- Exercise brief: Repeat exactly, and only, the lines of the entries below from the one with "The results obtained" through the one with "The optimal control law", both ends included.

++++++++

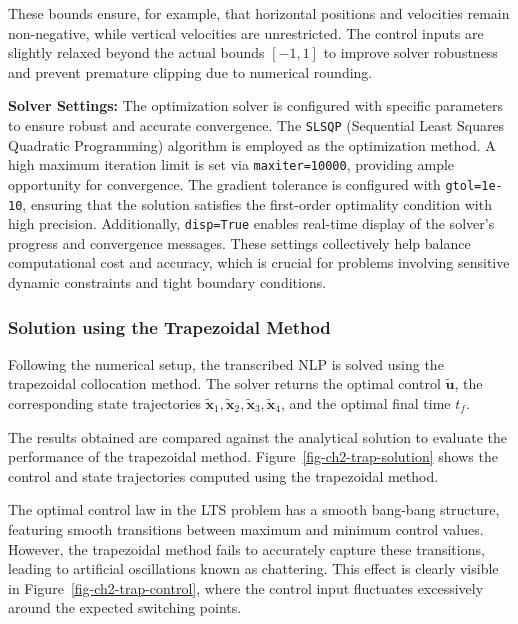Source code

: \documentclass[
  number,
  preprint]{elsarticle}
\begin{document}
These bounds ensure, for example, that horizontal positions and
velocities remain non-negative, while vertical velocities are
unrestricted. The control inputs are slightly relaxed beyond the actual
bounds \([-1, 1]\) to improve solver robustness and prevent premature
clipping due to numerical rounding.

\textbf{Solver Settings:} The optimization solver is configured with
specific parameters to ensure robust and accurate convergence. The
\texttt{SLSQP} (Sequential Least Squares Quadratic Programming)
algorithm is employed as the optimization method. A high maximum
iteration limit is set via \texttt{maxiter=10000}, providing ample
opportunity for convergence. The gradient tolerance is configured with
\texttt{gtol=1e-10}, ensuring that the solution satisfies the
first-order optimality condition with high precision. Additionally,
\texttt{disp=True} enables real-time display of the solver's progress
and convergence messages. These settings collectively help balance
computational cost and accuracy, which is crucial for problems involving
sensitive dynamic constraints and tight boundary conditions.

\subsubsection{Solution using the Trapezoidal
Method}\label{solution-using-the-trapezoidal-method}

Following the numerical setup, the transcribed NLP is solved using the
trapezoidal collocation method. The solver returns the optimal control
\(\tilde{\mathbf{u}}\), the corresponding state trajectories
\(\tilde{\mathbf{x}}_1, \tilde{\mathbf{x}}_2, \tilde{\mathbf{x}}_3, \tilde{\mathbf{x}}_4\),
and the optimal final time \(t_f\).

The results obtained are compared against the analytical solution to
evaluate the performance of the trapezoidal method.
Figure~\ref{fig-ch2-trap-solution} shows the control and state
trajectories computed using the trapezoidal method.

The optimal control law in the LTS problem has a smooth bang-bang
structure, featuring smooth transitions between maximum and minimum
control values. However, the trapezoidal method fails to accurately
capture these transitions, leading to artificial oscillations known as
chattering. This effect is clearly visible in
Figure~\ref{fig-ch2-trap-control}, where the control input fluctuates
excessively around the expected switching points.
\end{document}

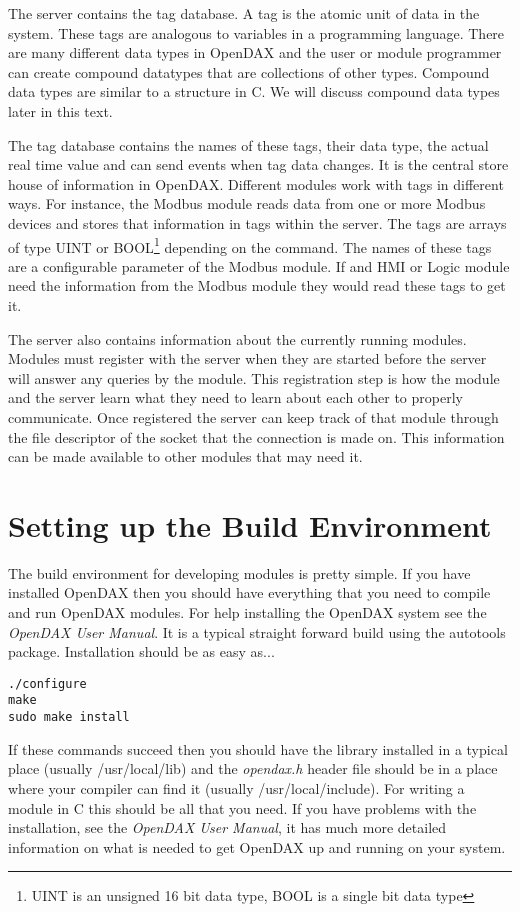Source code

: \documentclass[10pt,letterpaper]{report}
\begin{document}
The server contains the tag database.  A tag is the atomic unit of data in the system.  These tags are analogous to variables in a programming language.  There are many different data types in OpenDAX and the user or module programmer can create compound datatypes that are collections of other types.  Compound data types are similar to a structure in C.  We will discuss compound data types later in this text.

The tag database contains the names of these tags, their data type, the actual real time value and can send events when tag data changes.  It is the central store house of information in OpenDAX.  Different modules work with tags in different ways.  For instance, the Modbus module reads data from one or more Modbus devices and stores that information in tags within the server.  The tags are arrays of type UINT or BOOL\footnote{UINT is an unsigned 16 bit data type, BOOL is a single bit data type} depending on the command.  The names of these tags are a configurable parameter of the Modbus module.  If and HMI or Logic module need the information from the Modbus module they would read these tags to get it.

The server also contains information about the currently running modules.  Modules must register with the server when they are started before the server will answer any queries by the module.  This registration step is how the module and the server learn what they need to learn about each other to properly communicate.  Once registered the server can keep track of that module through the file descriptor of the socket that the connection is made on.  This information can be made available to other modules that may need it.

\section{Setting up the Build Environment}
The build environment for developing modules is pretty simple.  If you have installed OpenDAX then you should have everything that you need to compile and run OpenDAX modules.  For help installing the OpenDAX system see the \textit{OpenDAX User Manual}. It is a typical straight forward build using the autotools package.  Installation should be as easy as...

\begin{verbatim}
./configure
make
sudo make install
\end{verbatim}

If these commands succeed then you should have the library installed in a typical place (usually /usr/local/lib) and the \textit{opendax.h} header file should be in a place where your compiler can find it (usually /usr/local/include).  For writing a module in C this should be all that you need.  If you have problems with the installation, see the \textit{OpenDAX User Manual}, it has much more detailed information on what is needed to get OpenDAX up and running on your system.
\end{document}
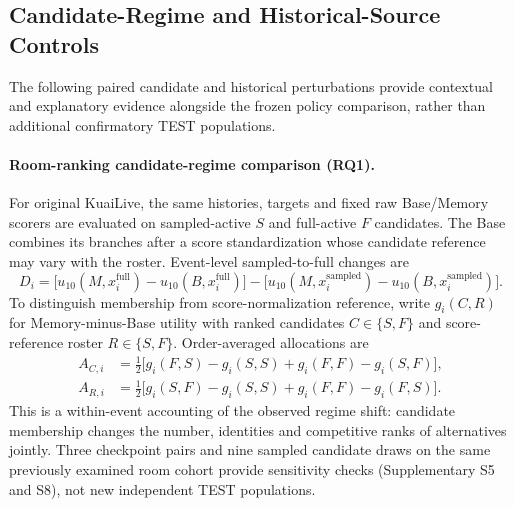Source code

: \subsection{Candidate-Regime and Historical-Source Controls}
\label{sec:exp-regimes}

The following paired candidate and historical perturbations provide contextual and explanatory evidence alongside the frozen policy comparison, rather than additional confirmatory TEST populations.

\paragraph{Room-ranking candidate-regime comparison (RQ1).}
For original KuaiLive, the same histories, targets and fixed raw Base/Memory scorers are evaluated on sampled-active $S$ and full-active $F$ candidates. The Base combines its branches after a score standardization whose candidate reference may vary with the roster. Event-level sampled-to-full changes are
\begin{equation}
D_i =
\big[u_{10}(M,x_i^{\mathrm{full}})-u_{10}(B,x_i^{\mathrm{full}})\big]
-
\big[u_{10}(M,x_i^{\mathrm{sampled}})-u_{10}(B,x_i^{\mathrm{sampled}})\big].
\label{eq:paired-regime-shift}
\end{equation}
To distinguish membership from score-normalization reference, write $g_i(C,R)$ for Memory-minus-Base utility with ranked candidates $C\in\{S,F\}$ and score-reference roster $R\in\{S,F\}$. Order-averaged allocations are
\begin{align}
A_{C,i}&=\tfrac12\big[g_i(F,S)-g_i(S,S)+g_i(F,F)-g_i(S,F)\big],\nonumber\\
A_{R,i}&=\tfrac12\big[g_i(S,F)-g_i(S,S)+g_i(F,F)-g_i(F,S)\big].
\label{eq:factorial-allocations}
\end{align}
This is a within-event accounting of the observed regime shift: candidate membership changes the number, identities and competitive ranks of alternatives jointly. Three checkpoint pairs and nine sampled candidate draws on the same previously examined room cohort provide sensitivity checks (Supplementary S5 and S8), not new independent TEST populations.


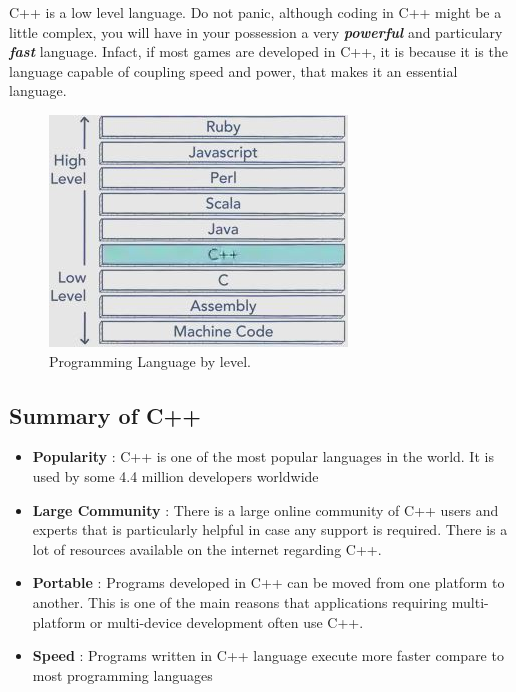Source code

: \documentclass[11pt, a4paper]{article}
\begin{document}
C++ is a low level language. Do not panic, although coding in C++ might be a little complex, you will 
have in your possession a very \textbf{\textit{{powerful}}} and particulary \textbf{\textit{{fast}}} language.
Infact, if most games are developed in C++, it is because it is the language capable of coupling
speed and power, that makes it an essential language.

\begin{figure}[h!]
    \includegraphics[width = \linewidth]{diagrams/low vs high.JPG}
    \caption{Programming Language by level.}
    \label{fig:Programming Language by level}
    \end{figure}

\subsection{Summary of C++}
\begin{itemize}
    \item \textbf{Popularity} : C++ is one of the most popular
    languages in the world. It is used by some 4.4 million developers worldwide
    \item \textbf{Large Community} : There is a large online community
    of C++ users and experts that is particularly helpful in case any support is required.
    There is a lot of resources available on the internet regarding C++.
    \item \textbf{Portable} : Programs developed in C++ can be moved from one platform
    to another. This is one of the main reasons that applications requiring multi-platform
    or multi-device development often use C++.
    \item  \textbf{Speed} : Programs written in C++ language execute more faster compare
    to most programming languages\end{itemize}
\end{document}
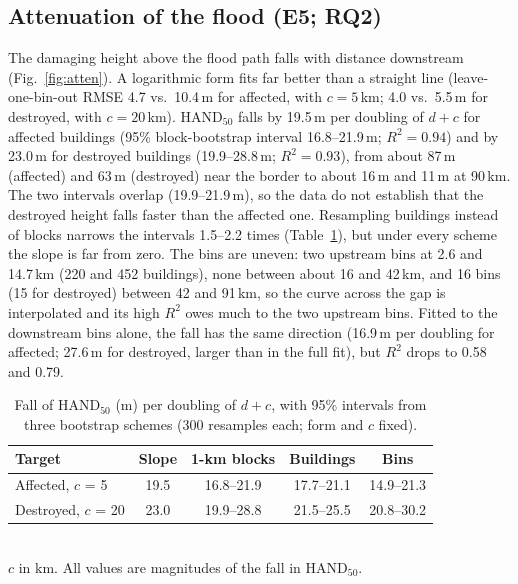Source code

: \documentclass[journal,a4paper]{IEEEtran}
\begin{document}
\subsection{Attenuation of the flood (E5; RQ2)}\label{sec:atten}
The damaging height above the flood path falls with distance downstream (Fig.~\ref{fig:atten}). A logarithmic form fits far better than a straight line (leave-one-bin-out RMSE 4.7 vs.\ 10.4\,m for affected, with $c = 5$\,km; 4.0 vs.\ 5.5\,m for destroyed, with $c = 20$\,km). HAND$_{50}$ falls by 19.5\,m per doubling of $d + c$ for affected buildings (95\% block-bootstrap interval 16.8--21.9\,m; $R^2 = 0.94$) and by 23.0\,m for destroyed buildings (19.9--28.8\,m; $R^2 = 0.93$), from about 87\,m (affected) and 63\,m (destroyed) near the border to about 16\,m and 11\,m at 90\,km. The two intervals overlap (19.9--21.9\,m), so the data do not establish that the destroyed height falls faster than the affected one. Resampling buildings instead of blocks narrows the intervals 1.5--2.2 times (Table~\ref{tab:attboot}), but under every scheme the slope is far from zero. The bins are uneven: two upstream bins at 2.6 and 14.7\,km (220 and 452 buildings), none between about 16 and 42\,km, and 16 bins (15 for destroyed) between 42 and 91\,km, so the curve across the gap is interpolated and its high $R^2$ owes much to the two upstream bins. Fitted to the downstream bins alone, the fall has the same direction (16.9\,m per doubling for affected; 27.6\,m for destroyed, larger than in the full fit), but $R^2$ drops to 0.58 and 0.79.

\begin{table}[t]
\centering\footnotesize
\setlength{\tabcolsep}{4pt}
\caption{Fall of HAND$_{50}$ (m) per doubling of $d + c$, with 95\% intervals from three bootstrap schemes (300 resamples each; form and $c$ fixed).}\label{tab:attboot}
\setlength{\tabcolsep}{3pt}
\begin{tabular}{@{}lcccc@{}}
\toprule
\textbf{Target} & \textbf{Slope} & \textbf{1-km blocks} & \textbf{Buildings} & \textbf{Bins}\\
\midrule
Affected, $c$ = 5 & 19.5 & 16.8--21.9 & 17.7--21.1 & 14.9--21.3\\
Destroyed, $c$ = 20 & 23.0 & 19.9--28.8 & 21.5--25.5 & 20.8--30.2\\
\bottomrule
\end{tabular}\\[1pt]
{\scriptsize $c$ in km. All values are magnitudes of the fall in HAND$_{50}$.}
\end{table}
\end{document}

++++++++

- Response for this exercise:
The results obtained are compared against the analytical solution to
evaluate the performance of the trapezoidal method.
Figure~\ref{fig-ch2-trap-solution} shows the control and state
trajectories computed using the trapezoidal method.

The optimal control law in the LTS problem has a smooth bang-bang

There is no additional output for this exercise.